**Your assignment:** Below are lines of data; restate word for word those running from the line containing "new customer card.</span></span>" to the line containing "il pulsante **OK**.</span><span", inclusive, and no others.

(Data records)
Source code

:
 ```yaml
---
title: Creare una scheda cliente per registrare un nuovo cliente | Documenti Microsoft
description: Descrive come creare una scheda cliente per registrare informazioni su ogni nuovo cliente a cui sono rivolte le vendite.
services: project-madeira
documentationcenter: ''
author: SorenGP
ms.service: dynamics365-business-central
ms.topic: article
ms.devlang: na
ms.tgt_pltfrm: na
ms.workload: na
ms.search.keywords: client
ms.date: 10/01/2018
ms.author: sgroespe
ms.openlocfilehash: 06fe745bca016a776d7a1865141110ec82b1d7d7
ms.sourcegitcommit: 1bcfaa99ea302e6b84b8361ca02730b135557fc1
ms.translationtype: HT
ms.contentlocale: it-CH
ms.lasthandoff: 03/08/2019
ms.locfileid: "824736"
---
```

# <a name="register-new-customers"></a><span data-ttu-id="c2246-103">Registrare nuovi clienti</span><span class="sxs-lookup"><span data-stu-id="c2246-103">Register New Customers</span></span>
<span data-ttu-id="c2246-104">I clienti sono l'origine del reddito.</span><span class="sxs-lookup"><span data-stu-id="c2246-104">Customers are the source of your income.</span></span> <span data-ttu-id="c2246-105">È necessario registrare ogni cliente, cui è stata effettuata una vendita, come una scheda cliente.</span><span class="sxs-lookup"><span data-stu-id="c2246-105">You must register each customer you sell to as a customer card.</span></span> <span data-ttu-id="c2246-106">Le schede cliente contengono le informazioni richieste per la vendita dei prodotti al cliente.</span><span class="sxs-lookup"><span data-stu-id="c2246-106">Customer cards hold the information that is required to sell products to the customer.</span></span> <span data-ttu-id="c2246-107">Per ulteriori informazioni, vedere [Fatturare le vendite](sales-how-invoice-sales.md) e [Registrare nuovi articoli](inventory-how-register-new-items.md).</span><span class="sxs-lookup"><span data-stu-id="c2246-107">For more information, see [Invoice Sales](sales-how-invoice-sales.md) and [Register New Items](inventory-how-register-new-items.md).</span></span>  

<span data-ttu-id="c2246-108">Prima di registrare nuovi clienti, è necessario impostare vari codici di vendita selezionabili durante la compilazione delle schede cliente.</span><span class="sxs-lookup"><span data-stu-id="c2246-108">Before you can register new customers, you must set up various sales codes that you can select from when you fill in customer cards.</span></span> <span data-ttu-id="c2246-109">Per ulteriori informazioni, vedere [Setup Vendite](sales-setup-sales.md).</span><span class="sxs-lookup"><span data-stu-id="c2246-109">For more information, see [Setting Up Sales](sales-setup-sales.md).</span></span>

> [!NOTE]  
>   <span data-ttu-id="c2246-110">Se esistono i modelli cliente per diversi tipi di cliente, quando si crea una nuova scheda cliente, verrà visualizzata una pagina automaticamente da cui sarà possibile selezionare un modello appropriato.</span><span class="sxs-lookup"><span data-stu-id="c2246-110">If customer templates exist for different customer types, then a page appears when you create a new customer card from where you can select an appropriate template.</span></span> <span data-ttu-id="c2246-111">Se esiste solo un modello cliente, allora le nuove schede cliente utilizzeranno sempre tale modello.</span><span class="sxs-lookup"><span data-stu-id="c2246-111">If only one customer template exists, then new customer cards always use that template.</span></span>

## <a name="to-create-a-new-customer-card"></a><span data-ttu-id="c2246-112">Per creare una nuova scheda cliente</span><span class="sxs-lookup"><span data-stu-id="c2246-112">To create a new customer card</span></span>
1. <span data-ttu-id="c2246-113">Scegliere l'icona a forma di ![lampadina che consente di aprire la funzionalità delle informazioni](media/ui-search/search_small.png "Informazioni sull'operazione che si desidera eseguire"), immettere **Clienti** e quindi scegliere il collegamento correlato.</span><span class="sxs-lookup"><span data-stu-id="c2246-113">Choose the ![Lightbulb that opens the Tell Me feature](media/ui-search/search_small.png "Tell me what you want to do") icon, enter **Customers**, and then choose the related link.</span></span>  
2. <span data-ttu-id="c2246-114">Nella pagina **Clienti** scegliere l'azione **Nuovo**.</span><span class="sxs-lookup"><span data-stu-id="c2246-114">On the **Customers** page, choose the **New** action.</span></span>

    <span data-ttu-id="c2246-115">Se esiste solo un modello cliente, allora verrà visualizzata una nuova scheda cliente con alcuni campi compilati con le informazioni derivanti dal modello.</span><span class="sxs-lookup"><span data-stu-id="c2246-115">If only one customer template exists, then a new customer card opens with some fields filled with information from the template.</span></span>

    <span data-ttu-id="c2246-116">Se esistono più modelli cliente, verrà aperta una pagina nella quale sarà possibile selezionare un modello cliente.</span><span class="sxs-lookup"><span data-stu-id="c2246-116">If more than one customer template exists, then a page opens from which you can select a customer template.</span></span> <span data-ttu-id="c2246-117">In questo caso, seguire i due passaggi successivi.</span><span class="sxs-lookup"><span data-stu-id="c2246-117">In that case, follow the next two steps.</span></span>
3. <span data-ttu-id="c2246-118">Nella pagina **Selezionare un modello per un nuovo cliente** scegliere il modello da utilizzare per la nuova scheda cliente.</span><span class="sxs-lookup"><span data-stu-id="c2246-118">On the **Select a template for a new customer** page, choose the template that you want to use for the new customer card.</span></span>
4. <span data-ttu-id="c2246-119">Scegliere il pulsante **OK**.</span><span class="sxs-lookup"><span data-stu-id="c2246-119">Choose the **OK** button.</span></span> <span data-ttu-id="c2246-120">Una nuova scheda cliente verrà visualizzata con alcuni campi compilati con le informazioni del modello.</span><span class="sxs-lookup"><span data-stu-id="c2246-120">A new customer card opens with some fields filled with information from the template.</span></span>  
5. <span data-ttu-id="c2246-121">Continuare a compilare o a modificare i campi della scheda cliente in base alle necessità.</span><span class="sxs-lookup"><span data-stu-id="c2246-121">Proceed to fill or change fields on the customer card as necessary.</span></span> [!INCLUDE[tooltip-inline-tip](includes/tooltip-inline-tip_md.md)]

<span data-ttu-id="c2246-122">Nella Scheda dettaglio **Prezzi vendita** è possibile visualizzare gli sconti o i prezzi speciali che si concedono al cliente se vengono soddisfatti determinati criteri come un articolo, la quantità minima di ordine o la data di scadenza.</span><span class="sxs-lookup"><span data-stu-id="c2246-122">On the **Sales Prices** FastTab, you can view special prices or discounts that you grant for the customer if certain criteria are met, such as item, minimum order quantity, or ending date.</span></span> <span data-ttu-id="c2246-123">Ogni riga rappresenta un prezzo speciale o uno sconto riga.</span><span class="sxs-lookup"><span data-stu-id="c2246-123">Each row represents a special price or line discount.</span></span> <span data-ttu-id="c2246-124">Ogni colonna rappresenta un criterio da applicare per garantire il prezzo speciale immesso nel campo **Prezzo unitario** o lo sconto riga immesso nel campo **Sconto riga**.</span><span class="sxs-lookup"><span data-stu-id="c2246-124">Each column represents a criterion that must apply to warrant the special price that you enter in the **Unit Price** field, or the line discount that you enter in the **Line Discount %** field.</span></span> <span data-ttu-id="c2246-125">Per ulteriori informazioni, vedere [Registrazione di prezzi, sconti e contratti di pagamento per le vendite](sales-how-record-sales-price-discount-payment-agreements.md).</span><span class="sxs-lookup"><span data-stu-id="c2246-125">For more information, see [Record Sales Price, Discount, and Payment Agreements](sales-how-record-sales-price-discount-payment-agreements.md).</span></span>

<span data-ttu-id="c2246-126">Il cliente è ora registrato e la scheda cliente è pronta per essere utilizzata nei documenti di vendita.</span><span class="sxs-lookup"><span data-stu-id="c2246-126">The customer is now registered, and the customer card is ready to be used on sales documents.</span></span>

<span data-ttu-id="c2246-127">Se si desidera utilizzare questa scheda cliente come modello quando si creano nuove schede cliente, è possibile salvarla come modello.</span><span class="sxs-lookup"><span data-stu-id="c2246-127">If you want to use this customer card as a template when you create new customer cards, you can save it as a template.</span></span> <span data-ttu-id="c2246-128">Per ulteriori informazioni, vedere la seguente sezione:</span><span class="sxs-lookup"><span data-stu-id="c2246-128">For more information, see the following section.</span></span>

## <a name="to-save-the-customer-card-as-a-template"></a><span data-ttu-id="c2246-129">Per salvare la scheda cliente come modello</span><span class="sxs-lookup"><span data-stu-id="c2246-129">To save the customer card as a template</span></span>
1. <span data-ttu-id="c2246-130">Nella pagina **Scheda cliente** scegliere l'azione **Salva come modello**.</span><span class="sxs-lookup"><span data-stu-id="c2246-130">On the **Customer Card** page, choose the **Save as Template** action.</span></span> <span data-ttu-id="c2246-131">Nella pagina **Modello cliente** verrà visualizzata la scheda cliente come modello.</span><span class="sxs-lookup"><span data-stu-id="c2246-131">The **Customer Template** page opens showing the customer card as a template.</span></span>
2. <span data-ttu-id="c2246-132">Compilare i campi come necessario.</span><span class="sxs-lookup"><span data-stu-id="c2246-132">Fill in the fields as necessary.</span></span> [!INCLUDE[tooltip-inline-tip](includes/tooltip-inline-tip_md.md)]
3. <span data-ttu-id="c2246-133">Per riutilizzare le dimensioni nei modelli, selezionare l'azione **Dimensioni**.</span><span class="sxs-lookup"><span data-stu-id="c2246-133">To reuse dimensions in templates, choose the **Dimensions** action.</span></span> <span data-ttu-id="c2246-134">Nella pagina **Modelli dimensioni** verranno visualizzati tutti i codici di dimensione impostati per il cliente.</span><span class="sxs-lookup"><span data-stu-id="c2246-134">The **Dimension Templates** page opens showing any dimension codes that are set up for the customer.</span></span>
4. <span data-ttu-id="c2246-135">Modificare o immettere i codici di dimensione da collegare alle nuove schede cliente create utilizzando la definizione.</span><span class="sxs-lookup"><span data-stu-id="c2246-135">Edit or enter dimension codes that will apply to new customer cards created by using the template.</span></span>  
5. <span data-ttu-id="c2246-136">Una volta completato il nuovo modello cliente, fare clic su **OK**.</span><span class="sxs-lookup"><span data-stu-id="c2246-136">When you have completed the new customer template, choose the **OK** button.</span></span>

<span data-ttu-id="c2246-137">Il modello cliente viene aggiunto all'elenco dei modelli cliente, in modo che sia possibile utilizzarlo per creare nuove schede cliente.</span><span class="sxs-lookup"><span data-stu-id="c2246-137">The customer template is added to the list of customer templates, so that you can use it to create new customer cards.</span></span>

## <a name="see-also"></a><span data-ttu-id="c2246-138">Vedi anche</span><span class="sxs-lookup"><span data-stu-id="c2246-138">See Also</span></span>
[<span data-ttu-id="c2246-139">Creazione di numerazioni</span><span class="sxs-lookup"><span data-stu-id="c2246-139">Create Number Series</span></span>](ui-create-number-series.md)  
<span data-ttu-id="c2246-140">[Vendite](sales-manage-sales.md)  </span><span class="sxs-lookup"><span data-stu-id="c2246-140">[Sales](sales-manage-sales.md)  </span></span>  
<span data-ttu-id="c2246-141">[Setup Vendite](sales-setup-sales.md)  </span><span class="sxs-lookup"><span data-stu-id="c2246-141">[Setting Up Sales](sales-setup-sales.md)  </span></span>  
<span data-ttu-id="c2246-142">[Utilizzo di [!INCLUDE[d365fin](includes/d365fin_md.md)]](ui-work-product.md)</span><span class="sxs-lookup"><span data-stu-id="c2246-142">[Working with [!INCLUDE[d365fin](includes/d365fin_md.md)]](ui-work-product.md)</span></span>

**Result:**
3. <span data-ttu-id="c2246-118">Nella pagina **Selezionare un modello per un nuovo cliente** scegliere il modello da utilizzare per la nuova scheda cliente.</span><span class="sxs-lookup"><span data-stu-id="c2246-118">On the **Select a template for a new customer** page, choose the template that you want to use for the new customer card.</span></span>
4. <span data-ttu-id="c2246-119">Scegliere il pulsante **OK**.</span><span class="sxs-lookup"><span data-stu-id="c2246-119">Choose the **OK** button.</span></span> <span data-ttu-id="c2246-120">Una nuova scheda cliente verrà visualizzata con alcuni campi compilati con le informazioni del modello.</span><span class="sxs-lookup"><span data-stu-id="c2246-120">A new customer card opens with some fields filled with information from the template.</span></span>  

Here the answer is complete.